Gemma 4 MTP

Gemma 4 assistant checkpoints are Multi-Token Prediction drafters for Gemma 4 target models. The assistant proposes several future tokens, and the target verifies the proposal before tokens are emitted. See the google/gemma-4-E4B-it-assistant model card for the upstream checkpoint.

Gemma 4 MTP currently requires PagedAttention.

CLI

Use the published assistant checkpoint:

mistralrs run -m google/gemma-4-E4B-it --quant 8 \
  --mtp-model google/gemma-4-E4B-it-assistant \
  --mtp-n-predict 6

Or use a downloaded checkout:

mistralrs run -m google/gemma-4-E4B-it --quant 8 \
  --mtp-model ./gemma-4-E4B-it-assistant \
  --mtp-n-predict 6

--mtp-n-predict controls how many assistant tokens are proposed per step. If it is omitted, mistral.rs reads num_assistant_tokens from the assistant generation_config.json and falls back to 6.

Python

from mistralrs import Runner, Which

runner = Runner(
    which=Which.MultimodalPlain(model_id="google/gemma-4-E4B-it"),
    in_situ_quant="8",
    mtp_model="google/gemma-4-E4B-it-assistant",
    mtp_n_predict=6,
)

Rust

use mistralrs::{ModelBuilder, MtpConfig};

let model = ModelBuilder::new("google/gemma-4-E4B-it")
    .with_mtp_config(MtpConfig {
        model: "google/gemma-4-E4B-it-assistant".to_string(),
        n_predict: Some(6),
    })
    .build()
    .await?;

For concise builder code, use:

let model = mistralrs::ModelBuilder::new("google/gemma-4-E4B-it")
    .with_mtp_model("google/gemma-4-E4B-it-assistant", Some(6))
    .build()
    .await?;

Compatibility

The target must run with PagedAttention.
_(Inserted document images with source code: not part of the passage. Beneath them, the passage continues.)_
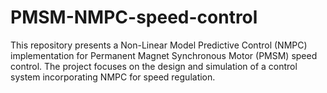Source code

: # PMSM-NMPC-speed-control
This repository presents a Non-Linear Model Predictive Control (NMPC) implementation for Permanent Magnet Synchronous Motor (PMSM) speed control. The project focuses on the design and simulation of a control system incorporating NMPC for speed regulation.

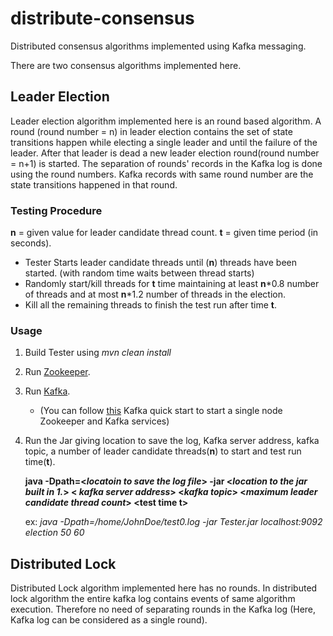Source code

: # distribute-consensus
Distributed consensus algorithms implemented using Kafka messaging. 

There are two consensus algorithms implemented here.

## Leader Election
Leader election algorithm implemented here is an round based algorithm.
A round (round number = n) in leader election contains the set of state transitions happen while electing a single leader and until the failure of the leader.
After that leader is dead a new leader election round(round number = n+1) is started.
The separation of rounds' records in the Kafka log is done using the round numbers.
Kafka records with same round number are the state transitions happened in that round.

### Testing Procedure
**n** = given value for leader candidate thread count.
**t** = given time period (in seconds).

- Tester Starts leader candidate threads until (**n**) threads have been started. (with random time waits between thread starts)  
- Randomly start/kill threads for **t** time maintaining at least **n**\*0.8 number of threads 
and at most **n***1.2 
number of threads in the election.
- Kill all the remaining threads to finish the test run after time **t**.

### Usage

1. Build Tester using *mvn clean install*
2. Run [Zookeeper](https://zookeeper.apache.org/doc/r3.1.2/zookeeperStarted.html). 
3. Run [Kafka](https://kafka.apache.org/quickstart).

    * (You can follow [this](https://kafka.apache.org/quickstart#quickstart_startserver)  Kafka
     quick start to start a single node Zookeeper and Kafka services)

4. Run the Jar  giving location to save the log, Kafka server address, kafka topic, a number of 
leader candidate threads(**n**) to start and test run time(**t**).

    __java -Dpath=<_locatoin to save the log file_> -jar <_location to the jar built in 1._> <
    _kafka server address_> <_kafka topic_> <_maximum leader candidate thread count_> <test time **t**>__
    
    ex: _java -Dpath=/home/JohnDoe/test0.log -jar Tester.jar localhost:9092 election 50 60_

## Distributed Lock
Distributed Lock algorithm implemented here has no rounds. 
In distributed lock algorithm the entire kafka log contains events of same algorithm execution.
Therefore no need of separating rounds in the Kafka log (Here, Kafka log can be considered as a 
single round).
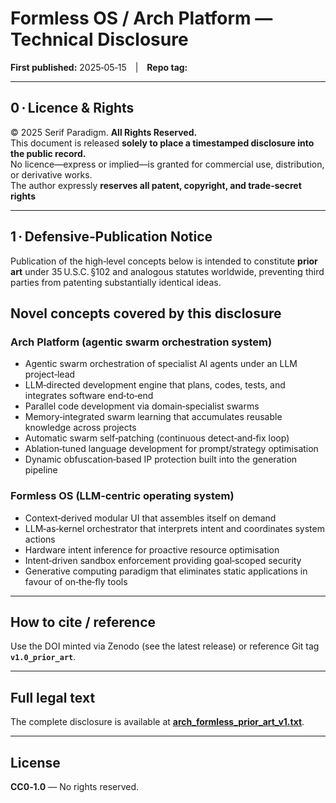 # Formless OS / Arch Platform — Technical Disclosure
**First published:** 2025‑05‑15 | **Repo tag:**

---

## 0 · Licence & Rights

© 2025 Serif Paradigm. **All Rights Reserved.**  
This document is released **solely to place a timestamped disclosure into the public record.**  
No licence—express or implied—is granted for commercial use, distribution, or derivative works.  
The author expressly **reserves all patent, copyright, and trade‑secret rights**

---

## 1 · Defensive‑Publication Notice

Publication of the high‑level concepts below is intended to constitute **prior art** under
35 U.S.C. §102 and analogous statutes worldwide, preventing third parties from patenting
substantially identical ideas.

## Novel concepts covered by this disclosure

### Arch Platform (agentic swarm orchestration system)
- Agentic swarm orchestration of specialist AI agents under an LLM project‑lead  
- LLM‑directed development engine that plans, codes, tests, and integrates software end‑to‑end  
- Parallel code development via domain‑specialist swarms  
- Memory‑integrated swarm learning that accumulates reusable knowledge across projects  
- Automatic swarm self‑patching (continuous detect‑and‑fix loop)  
- Ablation‑tuned language development for prompt/strategy optimisation  
- Dynamic obfuscation‑based IP protection built into the generation pipeline  

### Formless OS (LLM‑centric operating system)
- Context‑derived modular UI that assembles itself on demand  
- LLM‑as‑kernel orchestrator that interprets intent and coordinates system actions  
- Hardware intent inference for proactive resource optimisation  
- Intent‑driven sandbox enforcement providing goal‑scoped security  
- Generative computing paradigm that eliminates static applications in favour of on‑the‑fly tools  

---

## How to cite / reference
Use the DOI minted via Zenodo (see the latest release) or reference Git tag **`v1.0_prior_art`**.

---

## Full legal text
The complete disclosure is available at **[arch_formless_prior_art_v1.txt](./arch_formless_prior_art_v1.txt)**.

---

## License
**CC0‑1.0** — No rights reserved.
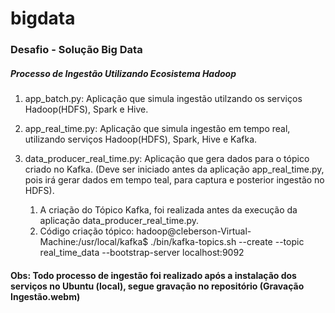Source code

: # bigdata
### Desafio - Solução Big Data

##### Processo de Ingestão Utilizando Ecosistema Hadoop

1) app_batch.py: Aplicação que simula ingestão utilzando os serviços Hadoop(HDFS), Spark e Hive.


2) app_real_time.py: Aplicação que simula ingestão em tempo real, utilizando serviços Hadoop(HDFS), Spark, Hive e Kafka. 


3) data_producer_real_time.py: Aplicação que gera dados para o tópico criado no Kafka. (Deve ser iniciado antes da aplicação app_real_time.py, pois irá gerar dados em tempo teal, para captura e posterior ingestão no HDFS).
   1) A criação do Tópico Kafka, foi realizada antes da execução da aplicação data_producer_real_time.py.
   2) Código criação tópico: hadoop@cleberson-Virtual-Machine:/usr/local/kafka$ ./bin/kafka-topics.sh --create --topic real_time_data --bootstrap-server localhost:9092


#### Obs: Todo processo de ingestão foi realizado após a instalação dos serviços no Ubuntu (local), segue gravação no repositório (Gravação Ingestão.webm)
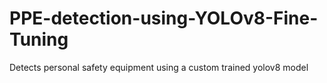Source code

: # PPE-detection-using-YOLOv8-Fine-Tuning
Detects personal safety equipment using a custom trained yolov8 model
Non-paged KV-cache MTP is intentionally disabled for now.

The target and assistant configs must match where required by the implementation, including vocabulary size and target hidden size. If they do not match, loading fails before generation starts.

MTP supports batched generation and constrained decoding.